_REQUIREMENT:_ Ignore the pictures in the data below and set down exactly the lines from its first line through the line containing "de sensitive baner.".

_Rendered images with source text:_
------------------------------------

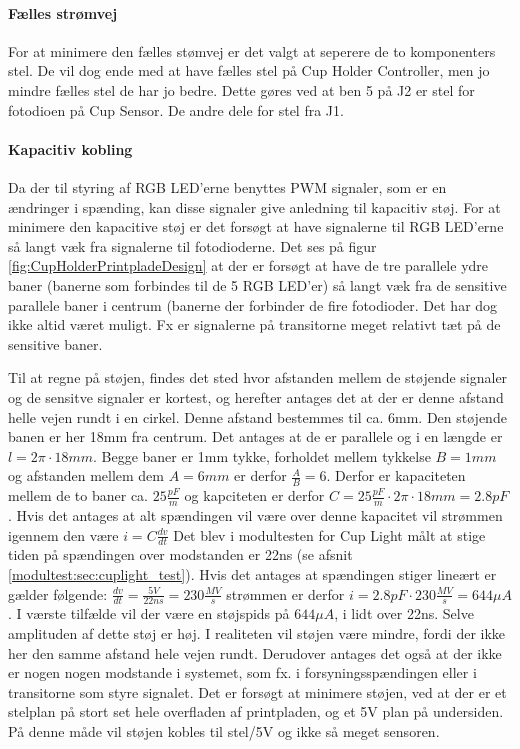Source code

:\documentclass[HardwareDesign/HardwareDesign_main.tex]{subfiles}
\begin{document}
\paragraph{Fælles strømvej} For at minimere den fælles stømvej er det valgt at seperere de to komponenters stel. De vil dog ende med at have fælles stel på Cup Holder Controller, men jo mindre fælles stel de har jo bedre. Dette gøres ved at ben 5 på J2 er stel for fotodioen på Cup Sensor. De andre dele for stel fra J1. 

\paragraph{Kapacitiv kobling} Da der til styring af RGB LED'erne benyttes PWM signaler, som er en ændringer i spænding, kan disse signaler give anledning til kapacitiv støj. For at minimere den kapacitive støj er det forsøgt at have signalerne til RGB LED'erne så langt væk fra signalerne til fotodioderne. Det ses på figur \ref{fig:CupHolderPrintpladeDesign} at der er forsøgt at have de tre parallele ydre baner (banerne som forbindes til de 5 RGB LED'er) så langt væk fra de sensitive parallele baner i centrum (banerne der forbinder de fire fotodioder. Det har dog ikke altid været muligt. Fx er signalerne på transitorne meget relativt tæt på de sensitive baner.

Til at regne på støjen, findes det sted hvor afstanden mellem de støjende signaler og de sensitve signaler er kortest, og herefter antages det at der er denne afstand helle vejen rundt i en cirkel. Denne afstand bestemmes til ca. 6mm. Den støjende banen er her 18mm fra centrum. Det antages at de er parallele og i en længde er $l = 2\pi\cdot18\si{mm}$. Begge baner er 1mm tykke, forholdet mellem tykkelse $B=1\si{mm}$ og afstanden mellem dem $A=6\si{mm}$ er derfor $\frac{A}{B} = 6$. Derfor er kapaciteten mellem de to baner ca. $25\si{\frac{pF}{m}}$\autocite[s. 31, figur 3.16]{FundamentalEMC1} og kapciteten er derfor $C=25\si{\frac{pF}{m}}\cdot2\pi\cdot18\si{mm} = 2.8 pF$. Hvis det antages at alt spændingen vil være over denne kapacitet vil strømmen igennem den være $i = C \frac{dv}{dt}$ Det blev i modultesten for Cup Light målt at stige tiden på spændingen over modstanden er 22ns (se afsnit \autoref{modultest:sec:cuplight_test}). Hvis det antages at spændingen stiger lineært er gælder følgende: $\frac{dv}{dt} = \frac{5\si{V}}{22\si{ns}} = 230\si{\frac{MV}{s}}$
strømmen er derfor $i = 2.8pF \cdot 230\si{\frac{MV}{s}} = 644\si{\mu A}$. I værste tilfælde vil der være en støjspids på $644\si{\mu A}$, i lidt over 22ns. Selve amplituden af dette støj er høj. I realiteten vil støjen være mindre, fordi der ikke her den samme afstand hele vejen rundt. Derudover antages det også at der ikke er nogen nogen modstande i systemet, som fx. i forsyningsspændingen eller i transitorne som styre signalet. Det er forsøgt at minimere støjen, ved at der er et stelplan på stort set hele overfladen af printpladen, og et 5V plan på undersiden. På denne måde vil støjen kobles til stel/5V og ikke så meget sensoren.
\end{document}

------------------------------------

_RESULT:_
Source code

:\documentclass[HardwareDesign/HardwareDesign_main.tex]{subfiles}
\begin{document}
\paragraph{Fælles strømvej} For at minimere den fælles stømvej er det valgt at seperere de to komponenters stel. De vil dog ende med at have fælles stel på Cup Holder Controller, men jo mindre fælles stel de har jo bedre. Dette gøres ved at ben 5 på J2 er stel for fotodioen på Cup Sensor. De andre dele for stel fra J1. 

\paragraph{Kapacitiv kobling} Da der til styring af RGB LED'erne benyttes PWM signaler, som er en ændringer i spænding, kan disse signaler give anledning til kapacitiv støj. For at minimere den kapacitive støj er det forsøgt at have signalerne til RGB LED'erne så langt væk fra signalerne til fotodioderne. Det ses på figur \ref{fig:CupHolderPrintpladeDesign} at der er forsøgt at have de tre parallele ydre baner (banerne som forbindes til de 5 RGB LED'er) så langt væk fra de sensitive parallele baner i centrum (banerne der forbinder de fire fotodioder. Det har dog ikke altid været muligt. Fx er signalerne på transitorne meget relativt tæt på de sensitive baner.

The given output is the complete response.